Work item: Restate the records underneath, keeping each one exactly the same.

[Data records Boundary: Start]

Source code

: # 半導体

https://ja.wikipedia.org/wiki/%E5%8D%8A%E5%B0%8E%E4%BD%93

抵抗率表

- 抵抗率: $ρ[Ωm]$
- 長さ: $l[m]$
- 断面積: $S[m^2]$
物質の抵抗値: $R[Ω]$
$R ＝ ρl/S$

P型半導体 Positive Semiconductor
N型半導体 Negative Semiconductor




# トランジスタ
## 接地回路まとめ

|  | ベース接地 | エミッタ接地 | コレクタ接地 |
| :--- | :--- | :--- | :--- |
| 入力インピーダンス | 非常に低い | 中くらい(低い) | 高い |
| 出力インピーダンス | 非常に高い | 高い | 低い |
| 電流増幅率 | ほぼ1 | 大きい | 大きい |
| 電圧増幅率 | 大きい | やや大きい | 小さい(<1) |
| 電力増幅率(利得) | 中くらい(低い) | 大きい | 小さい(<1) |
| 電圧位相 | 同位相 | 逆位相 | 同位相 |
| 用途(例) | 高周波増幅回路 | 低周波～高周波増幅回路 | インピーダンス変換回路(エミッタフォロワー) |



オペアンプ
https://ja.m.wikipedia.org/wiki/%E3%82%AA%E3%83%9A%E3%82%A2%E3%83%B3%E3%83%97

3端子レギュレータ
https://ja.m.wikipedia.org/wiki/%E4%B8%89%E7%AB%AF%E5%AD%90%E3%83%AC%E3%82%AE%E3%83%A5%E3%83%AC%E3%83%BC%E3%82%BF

[Data records Boundary: End]

Response to the task:
Source code

: # 半導体

https://ja.wikipedia.org/wiki/%E5%8D%8A%E5%B0%8E%E4%BD%93

抵抗率表

- 抵抗率: $ρ[Ωm]$
- 長さ: $l[m]$
- 断面積: $S[m^2]$
物質の抵抗値: $R[Ω]$
$R ＝ ρl/S$

P型半導体 Positive Semiconductor
N型半導体 Negative Semiconductor




# トランジスタ
## 接地回路まとめ

|  | ベース接地 | エミッタ接地 | コレクタ接地 |
| :--- | :--- | :--- | :--- |
| 入力インピーダンス | 非常に低い | 中くらい(低い) | 高い |
| 出力インピーダンス | 非常に高い | 高い | 低い |
| 電流増幅率 | ほぼ1 | 大きい | 大きい |
| 電圧増幅率 | 大きい | やや大きい | 小さい(<1) |
| 電力増幅率(利得) | 中くらい(低い) | 大きい | 小さい(<1) |
| 電圧位相 | 同位相 | 逆位相 | 同位相 |
| 用途(例) | 高周波増幅回路 | 低周波～高周波増幅回路 | インピーダンス変換回路(エミッタフォロワー) |



オペアンプ
https://ja.m.wikipedia.org/wiki/%E3%82%AA%E3%83%9A%E3%82%A2%E3%83%B3%E3%83%97

3端子レギュレータ
https://ja.m.wikipedia.org/wiki/%E4%B8%89%E7%AB%AF%E5%AD%90%E3%83%AC%E3%82%AE%E3%83%A5%E3%83%AC%E3%83%BC%E3%82%BF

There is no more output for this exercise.